モノクロームの美しい映像が、繊細に描き出す心

未来への扉

映画『少女の夢』評論

たづは、広島で生まれた。

それは、後に、世界の人々に認識される「ヒロシマ」ではなく、未だ牧歌的な土地だったろう。

だが、原爆が、総てを変えてしまった。

モノクロームの美しい映像が、たづの素直な心と、現実のギャップを、繊細に描き出す。

映画『少女の夢』は、過去の集大成であり、未来に向かって開かれた扉でもある。

この扉を超えて行くのは、次の世代の表現者たちだろう。それは、かつて、槙坪作品を見て育った、心優しい若者たちかもしれない。
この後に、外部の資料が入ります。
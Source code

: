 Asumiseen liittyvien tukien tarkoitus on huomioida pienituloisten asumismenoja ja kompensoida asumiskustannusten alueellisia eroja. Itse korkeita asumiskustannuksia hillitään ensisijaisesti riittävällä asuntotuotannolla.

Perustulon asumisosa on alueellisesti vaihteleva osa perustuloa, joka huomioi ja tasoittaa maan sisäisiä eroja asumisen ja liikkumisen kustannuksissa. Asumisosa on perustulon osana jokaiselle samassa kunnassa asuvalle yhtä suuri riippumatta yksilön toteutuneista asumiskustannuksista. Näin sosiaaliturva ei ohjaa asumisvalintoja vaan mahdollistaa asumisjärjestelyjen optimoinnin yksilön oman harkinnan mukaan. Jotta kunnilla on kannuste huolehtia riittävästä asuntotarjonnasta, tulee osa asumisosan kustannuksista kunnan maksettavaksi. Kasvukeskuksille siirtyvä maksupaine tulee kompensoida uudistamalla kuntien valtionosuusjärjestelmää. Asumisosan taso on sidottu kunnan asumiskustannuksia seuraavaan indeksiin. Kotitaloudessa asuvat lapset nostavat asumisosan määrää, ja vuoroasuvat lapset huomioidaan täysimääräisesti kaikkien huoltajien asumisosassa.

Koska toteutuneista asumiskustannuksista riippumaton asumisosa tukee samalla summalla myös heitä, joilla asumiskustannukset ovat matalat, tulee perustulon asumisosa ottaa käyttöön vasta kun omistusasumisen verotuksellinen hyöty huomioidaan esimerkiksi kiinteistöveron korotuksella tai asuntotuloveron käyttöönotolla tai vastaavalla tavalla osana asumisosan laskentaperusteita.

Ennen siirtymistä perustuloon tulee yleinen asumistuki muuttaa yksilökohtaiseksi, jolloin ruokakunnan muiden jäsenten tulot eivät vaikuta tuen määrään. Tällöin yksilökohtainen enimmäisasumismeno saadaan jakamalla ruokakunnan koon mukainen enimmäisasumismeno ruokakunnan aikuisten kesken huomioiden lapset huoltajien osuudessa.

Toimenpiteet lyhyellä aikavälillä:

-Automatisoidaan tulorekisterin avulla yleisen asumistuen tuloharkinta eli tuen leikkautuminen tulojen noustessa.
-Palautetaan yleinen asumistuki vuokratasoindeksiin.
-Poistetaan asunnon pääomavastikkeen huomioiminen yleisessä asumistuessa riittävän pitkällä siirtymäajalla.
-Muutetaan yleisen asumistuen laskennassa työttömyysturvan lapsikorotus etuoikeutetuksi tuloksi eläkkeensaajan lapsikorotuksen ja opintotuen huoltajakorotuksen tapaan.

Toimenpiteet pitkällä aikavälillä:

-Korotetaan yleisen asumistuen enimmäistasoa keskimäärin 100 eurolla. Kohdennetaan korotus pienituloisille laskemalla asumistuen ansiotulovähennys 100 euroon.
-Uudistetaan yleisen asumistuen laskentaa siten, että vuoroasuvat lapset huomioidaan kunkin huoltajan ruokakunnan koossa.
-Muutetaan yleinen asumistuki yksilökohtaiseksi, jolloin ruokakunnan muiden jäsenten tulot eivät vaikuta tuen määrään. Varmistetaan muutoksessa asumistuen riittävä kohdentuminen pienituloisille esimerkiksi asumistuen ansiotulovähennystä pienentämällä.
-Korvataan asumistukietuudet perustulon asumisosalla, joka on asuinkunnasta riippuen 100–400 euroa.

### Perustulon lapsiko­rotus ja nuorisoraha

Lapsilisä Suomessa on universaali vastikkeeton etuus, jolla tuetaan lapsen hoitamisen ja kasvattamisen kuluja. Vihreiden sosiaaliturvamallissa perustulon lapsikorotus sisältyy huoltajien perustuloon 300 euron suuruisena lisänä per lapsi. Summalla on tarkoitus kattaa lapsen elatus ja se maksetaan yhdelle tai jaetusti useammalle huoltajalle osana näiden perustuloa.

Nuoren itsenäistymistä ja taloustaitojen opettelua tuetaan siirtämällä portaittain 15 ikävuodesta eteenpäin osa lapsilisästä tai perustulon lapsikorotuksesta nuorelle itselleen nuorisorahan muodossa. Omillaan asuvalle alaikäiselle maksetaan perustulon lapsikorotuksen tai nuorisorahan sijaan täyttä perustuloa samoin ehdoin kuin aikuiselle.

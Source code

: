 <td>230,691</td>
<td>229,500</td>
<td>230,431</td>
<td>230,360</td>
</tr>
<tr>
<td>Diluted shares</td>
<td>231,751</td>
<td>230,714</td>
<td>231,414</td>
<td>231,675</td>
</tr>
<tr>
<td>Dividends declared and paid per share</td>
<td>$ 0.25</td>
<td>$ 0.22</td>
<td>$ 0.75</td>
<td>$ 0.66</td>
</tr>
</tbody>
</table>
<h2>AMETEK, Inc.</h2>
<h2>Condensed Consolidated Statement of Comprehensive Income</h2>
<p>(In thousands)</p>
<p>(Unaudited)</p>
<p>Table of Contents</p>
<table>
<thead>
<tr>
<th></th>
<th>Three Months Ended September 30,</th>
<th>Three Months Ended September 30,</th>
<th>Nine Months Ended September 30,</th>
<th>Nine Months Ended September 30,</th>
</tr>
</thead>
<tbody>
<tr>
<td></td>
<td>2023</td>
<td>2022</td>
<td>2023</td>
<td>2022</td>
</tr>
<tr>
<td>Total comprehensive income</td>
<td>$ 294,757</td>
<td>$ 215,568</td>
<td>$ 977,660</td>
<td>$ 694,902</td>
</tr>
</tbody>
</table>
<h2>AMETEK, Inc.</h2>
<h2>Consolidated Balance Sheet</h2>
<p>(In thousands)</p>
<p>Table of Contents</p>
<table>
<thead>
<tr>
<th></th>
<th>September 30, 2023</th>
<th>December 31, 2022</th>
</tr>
モノクロームだった画面が、一転、色鮮やかに輝いた瞬間、スクリーンを見上げながら、そう確信した。

映画評論家 向後友惠こうごともえ

放送作家・映画評論家。イギリス(BFI)を拠点に初期映画史を研究。無声映画期に活躍した女性監督の業績を追う。著書に「銀幕の女性監督」「ライフストーリーD.W.グリフィス」「学校放送作り方・伝え方」等。

明日の神話

岡本太郎「明日の神話」と槙坪夛鶴子の出会い

平和をテーマにした映画の企画を立てはじめたとき、槙坪監督は岡本太郎さんの「明日の神話」を撮りたいと考えていました。

メキシコで発見されたこの作品が日本に渡り、長い修復作業を終え、一般公開されたのが2006年7月8日。場所は東京汐留。

車椅子で駆けつけ、初めて巨大な壁画を目の当たりにした槙坪監督がそのとき何を感じ、想っていたかはわかりません。

確かなのは、その日撮った写真を携帯の待ち受け画面にし、いつも眺めながら次の映画の構想を練っていたこと。

NPO法人明日の神話保全継承機構の協力によって、その夢がこうして実現したのです。